* Instructions for the task
Among the entries below, which lines include the string "configurations"? Show each one.
(Available data Opens)
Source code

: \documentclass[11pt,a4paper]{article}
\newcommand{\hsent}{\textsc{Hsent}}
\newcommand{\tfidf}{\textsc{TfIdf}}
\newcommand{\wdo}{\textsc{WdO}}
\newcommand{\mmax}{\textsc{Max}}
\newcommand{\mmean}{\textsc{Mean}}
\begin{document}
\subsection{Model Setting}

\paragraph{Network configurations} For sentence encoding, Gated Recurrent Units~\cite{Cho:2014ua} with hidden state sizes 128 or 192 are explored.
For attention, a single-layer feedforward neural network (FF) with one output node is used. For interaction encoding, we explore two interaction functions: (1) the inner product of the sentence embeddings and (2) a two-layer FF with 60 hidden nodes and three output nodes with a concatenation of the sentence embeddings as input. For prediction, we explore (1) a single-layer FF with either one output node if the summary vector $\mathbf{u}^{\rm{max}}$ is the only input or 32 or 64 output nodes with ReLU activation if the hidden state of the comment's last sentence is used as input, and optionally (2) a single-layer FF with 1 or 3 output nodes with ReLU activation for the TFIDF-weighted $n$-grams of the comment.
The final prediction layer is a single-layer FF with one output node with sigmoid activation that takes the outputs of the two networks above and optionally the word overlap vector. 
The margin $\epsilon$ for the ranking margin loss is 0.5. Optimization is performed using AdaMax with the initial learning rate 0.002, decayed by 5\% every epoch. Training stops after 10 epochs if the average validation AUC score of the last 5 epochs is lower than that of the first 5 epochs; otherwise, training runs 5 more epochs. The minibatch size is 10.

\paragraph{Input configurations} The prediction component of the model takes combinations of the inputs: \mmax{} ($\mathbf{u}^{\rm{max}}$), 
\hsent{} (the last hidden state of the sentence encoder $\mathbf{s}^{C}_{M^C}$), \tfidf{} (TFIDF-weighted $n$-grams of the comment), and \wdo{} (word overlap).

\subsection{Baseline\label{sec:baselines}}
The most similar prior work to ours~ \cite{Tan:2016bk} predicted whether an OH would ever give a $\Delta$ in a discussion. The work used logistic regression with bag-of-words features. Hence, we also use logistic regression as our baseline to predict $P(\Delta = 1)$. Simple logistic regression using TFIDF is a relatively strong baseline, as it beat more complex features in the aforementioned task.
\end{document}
(Available data Closes)
* Exercise output
\paragraph{Network configurations} For sentence encoding, Gated Recurrent Units~\cite{Cho:2014ua} with hidden state sizes 128 or 192 are explored.
\paragraph{Input configurations} The prediction component of the model takes combinations of the inputs: \mmax{} ($\mathbf{u}^{\rm{max}}$), 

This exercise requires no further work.